(Source texts of formatted documents)
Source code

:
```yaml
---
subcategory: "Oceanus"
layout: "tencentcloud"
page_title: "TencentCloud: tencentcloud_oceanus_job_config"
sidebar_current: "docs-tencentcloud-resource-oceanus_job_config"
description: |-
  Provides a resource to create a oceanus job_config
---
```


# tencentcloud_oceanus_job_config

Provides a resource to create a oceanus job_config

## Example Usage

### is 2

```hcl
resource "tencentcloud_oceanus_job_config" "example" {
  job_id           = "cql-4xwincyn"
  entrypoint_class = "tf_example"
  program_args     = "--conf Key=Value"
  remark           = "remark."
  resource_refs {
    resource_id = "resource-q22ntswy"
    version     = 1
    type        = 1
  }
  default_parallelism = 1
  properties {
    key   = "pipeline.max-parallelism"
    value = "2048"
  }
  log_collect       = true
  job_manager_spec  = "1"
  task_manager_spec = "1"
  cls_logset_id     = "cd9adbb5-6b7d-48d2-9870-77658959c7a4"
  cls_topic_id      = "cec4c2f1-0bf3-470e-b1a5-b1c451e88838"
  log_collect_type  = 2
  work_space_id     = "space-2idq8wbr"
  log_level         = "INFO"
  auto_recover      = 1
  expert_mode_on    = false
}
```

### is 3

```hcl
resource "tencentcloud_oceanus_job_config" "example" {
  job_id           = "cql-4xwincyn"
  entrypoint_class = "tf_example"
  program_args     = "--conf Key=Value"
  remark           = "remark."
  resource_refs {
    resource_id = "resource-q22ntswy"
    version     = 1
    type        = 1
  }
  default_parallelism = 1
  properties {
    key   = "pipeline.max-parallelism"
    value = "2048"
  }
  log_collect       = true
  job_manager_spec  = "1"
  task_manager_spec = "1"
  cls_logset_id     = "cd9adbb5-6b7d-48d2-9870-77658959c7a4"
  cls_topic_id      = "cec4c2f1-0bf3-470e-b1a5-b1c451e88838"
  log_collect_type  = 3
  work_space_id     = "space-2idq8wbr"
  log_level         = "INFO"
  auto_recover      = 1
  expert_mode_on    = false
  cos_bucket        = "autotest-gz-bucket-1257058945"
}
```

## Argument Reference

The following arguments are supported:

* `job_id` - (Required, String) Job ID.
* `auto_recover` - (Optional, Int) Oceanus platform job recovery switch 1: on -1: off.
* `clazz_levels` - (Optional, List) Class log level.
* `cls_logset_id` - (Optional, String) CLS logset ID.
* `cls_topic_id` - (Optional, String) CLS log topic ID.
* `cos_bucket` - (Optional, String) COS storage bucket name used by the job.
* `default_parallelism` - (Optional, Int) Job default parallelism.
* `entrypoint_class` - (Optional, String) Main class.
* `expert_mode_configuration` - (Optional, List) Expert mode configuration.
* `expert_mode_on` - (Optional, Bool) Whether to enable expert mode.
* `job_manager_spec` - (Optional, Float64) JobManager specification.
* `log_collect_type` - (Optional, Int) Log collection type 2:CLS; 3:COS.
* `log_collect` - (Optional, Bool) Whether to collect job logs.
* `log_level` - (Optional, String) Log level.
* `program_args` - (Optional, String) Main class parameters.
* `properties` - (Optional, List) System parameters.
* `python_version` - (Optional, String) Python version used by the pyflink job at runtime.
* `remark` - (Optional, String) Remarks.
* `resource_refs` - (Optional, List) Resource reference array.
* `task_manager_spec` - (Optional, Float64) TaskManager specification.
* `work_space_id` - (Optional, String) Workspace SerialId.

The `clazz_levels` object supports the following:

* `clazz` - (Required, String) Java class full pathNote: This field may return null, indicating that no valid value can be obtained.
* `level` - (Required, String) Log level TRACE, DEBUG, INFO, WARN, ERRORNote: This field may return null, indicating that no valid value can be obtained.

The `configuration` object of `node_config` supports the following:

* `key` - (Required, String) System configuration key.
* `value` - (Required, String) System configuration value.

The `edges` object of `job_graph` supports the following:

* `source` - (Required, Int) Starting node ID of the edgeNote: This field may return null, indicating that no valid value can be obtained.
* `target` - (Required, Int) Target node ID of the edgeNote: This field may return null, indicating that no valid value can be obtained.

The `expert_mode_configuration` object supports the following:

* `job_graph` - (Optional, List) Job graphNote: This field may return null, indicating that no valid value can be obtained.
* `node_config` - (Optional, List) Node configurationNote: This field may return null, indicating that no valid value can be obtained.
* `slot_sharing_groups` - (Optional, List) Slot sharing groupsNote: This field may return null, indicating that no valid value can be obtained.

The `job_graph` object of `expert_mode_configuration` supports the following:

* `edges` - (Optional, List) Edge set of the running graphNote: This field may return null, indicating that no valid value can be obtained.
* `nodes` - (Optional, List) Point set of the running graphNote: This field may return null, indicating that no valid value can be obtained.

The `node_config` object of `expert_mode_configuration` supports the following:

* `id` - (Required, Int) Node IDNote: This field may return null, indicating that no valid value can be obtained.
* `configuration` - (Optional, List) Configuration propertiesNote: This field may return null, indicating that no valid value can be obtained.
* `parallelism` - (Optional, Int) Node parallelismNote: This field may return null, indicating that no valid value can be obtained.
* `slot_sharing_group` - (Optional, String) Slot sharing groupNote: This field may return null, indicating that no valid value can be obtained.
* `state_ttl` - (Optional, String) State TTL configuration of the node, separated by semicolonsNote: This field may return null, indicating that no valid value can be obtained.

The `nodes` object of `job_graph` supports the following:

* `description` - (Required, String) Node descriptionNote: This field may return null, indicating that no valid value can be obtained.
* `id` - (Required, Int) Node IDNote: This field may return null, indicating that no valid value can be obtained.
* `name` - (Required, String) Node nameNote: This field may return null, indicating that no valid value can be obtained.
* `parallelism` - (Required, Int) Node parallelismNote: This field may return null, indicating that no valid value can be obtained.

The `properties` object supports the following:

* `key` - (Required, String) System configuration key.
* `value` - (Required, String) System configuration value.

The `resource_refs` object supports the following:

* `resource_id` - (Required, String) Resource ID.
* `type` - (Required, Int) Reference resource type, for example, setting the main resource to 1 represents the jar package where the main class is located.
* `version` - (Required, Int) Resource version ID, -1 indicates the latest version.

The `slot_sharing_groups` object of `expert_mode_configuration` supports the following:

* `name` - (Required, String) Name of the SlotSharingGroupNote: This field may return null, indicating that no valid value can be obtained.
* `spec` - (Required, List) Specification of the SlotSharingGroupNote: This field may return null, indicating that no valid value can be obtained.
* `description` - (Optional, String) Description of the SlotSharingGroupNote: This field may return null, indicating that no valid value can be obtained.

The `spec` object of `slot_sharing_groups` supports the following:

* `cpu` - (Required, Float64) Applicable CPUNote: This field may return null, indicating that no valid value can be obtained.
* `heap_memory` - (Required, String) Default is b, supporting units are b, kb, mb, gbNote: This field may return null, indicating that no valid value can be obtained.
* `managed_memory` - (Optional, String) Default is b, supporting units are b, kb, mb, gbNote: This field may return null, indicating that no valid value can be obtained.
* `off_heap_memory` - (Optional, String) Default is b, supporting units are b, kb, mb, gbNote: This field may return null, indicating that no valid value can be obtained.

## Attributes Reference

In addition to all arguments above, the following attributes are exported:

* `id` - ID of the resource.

### About this task:
Write out an exact copy of every record shown above.

### Solution for this problem:
Source code

:
```yaml
---
subcategory: "Oceanus"
layout: "tencentcloud"
page_title: "TencentCloud: tencentcloud_oceanus_job_config"
sidebar_current: "docs-tencentcloud-resource-oceanus_job_config"
description: |-
  Provides a resource to create a oceanus job_config
---
```


# tencentcloud_oceanus_job_config

Provides a resource to create a oceanus job_config

## Example Usage

### is 2

```hcl
resource "tencentcloud_oceanus_job_config" "example" {
  job_id           = "cql-4xwincyn"
  entrypoint_class = "tf_example"
  program_args     = "--conf Key=Value"
  remark           = "remark."
  resource_refs {
    resource_id = "resource-q22ntswy"
    version     = 1
    type        = 1
  }
  default_parallelism = 1
  properties {
    key   = "pipeline.max-parallelism"
    value = "2048"
  }
  log_collect       = true
  job_manager_spec  = "1"
  task_manager_spec = "1"
  cls_logset_id     = "cd9adbb5-6b7d-48d2-9870-77658959c7a4"
  cls_topic_id      = "cec4c2f1-0bf3-470e-b1a5-b1c451e88838"
  log_collect_type  = 2
  work_space_id     = "space-2idq8wbr"
  log_level         = "INFO"
  auto_recover      = 1
  expert_mode_on    = false
}
```

### is 3

```hcl
resource "tencentcloud_oceanus_job_config" "example" {
  job_id           = "cql-4xwincyn"
  entrypoint_class = "tf_example"
  program_args     = "--conf Key=Value"
  remark           = "remark."
  resource_refs {
    resource_id = "resource-q22ntswy"
    version     = 1
    type        = 1
  }
  default_parallelism = 1
  properties {
    key   = "pipeline.max-parallelism"
    value = "2048"
  }
  log_collect       = true
  job_manager_spec  = "1"
  task_manager_spec = "1"
  cls_logset_id     = "cd9adbb5-6b7d-48d2-9870-77658959c7a4"
  cls_topic_id      = "cec4c2f1-0bf3-470e-b1a5-b1c451e88838"
  log_collect_type  = 3
  work_space_id     = "space-2idq8wbr"
  log_level         = "INFO"
  auto_recover      = 1
  expert_mode_on    = false
  cos_bucket        = "autotest-gz-bucket-1257058945"
}
```

## Argument Reference

The following arguments are supported:

* `job_id` - (Required, String) Job ID.
* `auto_recover` - (Optional, Int) Oceanus platform job recovery switch 1: on -1: off.
* `clazz_levels` - (Optional, List) Class log level.
* `cls_logset_id` - (Optional, String) CLS logset ID.
* `cls_topic_id` - (Optional, String) CLS log topic ID.
* `cos_bucket` - (Optional, String) COS storage bucket name used by the job.
* `default_parallelism` - (Optional, Int) Job default parallelism.
* `entrypoint_class` - (Optional, String) Main class.
* `expert_mode_configuration` - (Optional, List) Expert mode configuration.
* `expert_mode_on` - (Optional, Bool) Whether to enable expert mode.
* `job_manager_spec` - (Optional, Float64) JobManager specification.
* `log_collect_type` - (Optional, Int) Log collection type 2:CLS; 3:COS.
* `log_collect` - (Optional, Bool) Whether to collect job logs.
* `log_level` - (Optional, String) Log level.
* `program_args` - (Optional, String) Main class parameters.
* `properties` - (Optional, List) System parameters.
* `python_version` - (Optional, String) Python version used by the pyflink job at runtime.
* `remark` - (Optional, String) Remarks.
* `resource_refs` - (Optional, List) Resource reference array.
* `task_manager_spec` - (Optional, Float64) TaskManager specification.
* `work_space_id` - (Optional, String) Workspace SerialId.

The `clazz_levels` object supports the following:

* `clazz` - (Required, String) Java class full pathNote: This field may return null, indicating that no valid value can be obtained.
* `level` - (Required, String) Log level TRACE, DEBUG, INFO, WARN, ERRORNote: This field may return null, indicating that no valid value can be obtained.

The `configuration` object of `node_config` supports the following:

* `key` - (Required, String) System configuration key.
* `value` - (Required, String) System configuration value.

The `edges` object of `job_graph` supports the following:

* `source` - (Required, Int) Starting node ID of the edgeNote: This field may return null, indicating that no valid value can be obtained.
* `target` - (Required, Int) Target node ID of the edgeNote: This field may return null, indicating that no valid value can be obtained.

The `expert_mode_configuration` object supports the following:

* `job_graph` - (Optional, List) Job graphNote: This field may return null, indicating that no valid value can be obtained.
* `node_config` - (Optional, List) Node configurationNote: This field may return null, indicating that no valid value can be obtained.
* `slot_sharing_groups` - (Optional, List) Slot sharing groupsNote: This field may return null, indicating that no valid value can be obtained.

The `job_graph` object of `expert_mode_configuration` supports the following:

* `edges` - (Optional, List) Edge set of the running graphNote: This field may return null, indicating that no valid value can be obtained.
* `nodes` - (Optional, List) Point set of the running graphNote: This field may return null, indicating that no valid value can be obtained.

The `node_config` object of `expert_mode_configuration` supports the following:

* `id` - (Required, Int) Node IDNote: This field may return null, indicating that no valid value can be obtained.
* `configuration` - (Optional, List) Configuration propertiesNote: This field may return null, indicating that no valid value can be obtained.
* `parallelism` - (Optional, Int) Node parallelismNote: This field may return null, indicating that no valid value can be obtained.
* `slot_sharing_group` - (Optional, String) Slot sharing groupNote: This field may return null, indicating that no valid value can be obtained.
* `state_ttl` - (Optional, String) State TTL configuration of the node, separated by semicolonsNote: This field may return null, indicating that no valid value can be obtained.

The `nodes` object of `job_graph` supports the following:

* `description` - (Required, String) Node descriptionNote: This field may return null, indicating that no valid value can be obtained.
* `id` - (Required, Int) Node IDNote: This field may return null, indicating that no valid value can be obtained.
* `name` - (Required, String) Node nameNote: This field may return null, indicating that no valid value can be obtained.
* `parallelism` - (Required, Int) Node parallelismNote: This field may return null, indicating that no valid value can be obtained.

The `properties` object supports the following:

* `key` - (Required, String) System configuration key.
* `value` - (Required, String) System configuration value.

The `resource_refs` object supports the following:

* `resource_id` - (Required, String) Resource ID.
* `type` - (Required, Int) Reference resource type, for example, setting the main resource to 1 represents the jar package where the main class is located.
* `version` - (Required, Int) Resource version ID, -1 indicates the latest version.

The `slot_sharing_groups` object of `expert_mode_configuration` supports the following:

* `name` - (Required, String) Name of the SlotSharingGroupNote: This field may return null, indicating that no valid value can be obtained.
* `spec` - (Required, List) Specification of the SlotSharingGroupNote: This field may return null, indicating that no valid value can be obtained.
* `description` - (Optional, String) Description of the SlotSharingGroupNote: This field may return null, indicating that no valid value can be obtained.

The `spec` object of `slot_sharing_groups` supports the following:

* `cpu` - (Required, Float64) Applicable CPUNote: This field may return null, indicating that no valid value can be obtained.
* `heap_memory` - (Required, String) Default is b, supporting units are b, kb, mb, gbNote: This field may return null, indicating that no valid value can be obtained.
* `managed_memory` - (Optional, String) Default is b, supporting units are b, kb, mb, gbNote: This field may return null, indicating that no valid value can be obtained.
* `off_heap_memory` - (Optional, String) Default is b, supporting units are b, kb, mb, gbNote: This field may return null, indicating that no valid value can be obtained.

## Attributes Reference

In addition to all arguments above, the following attributes are exported:

* `id` - ID of the resource.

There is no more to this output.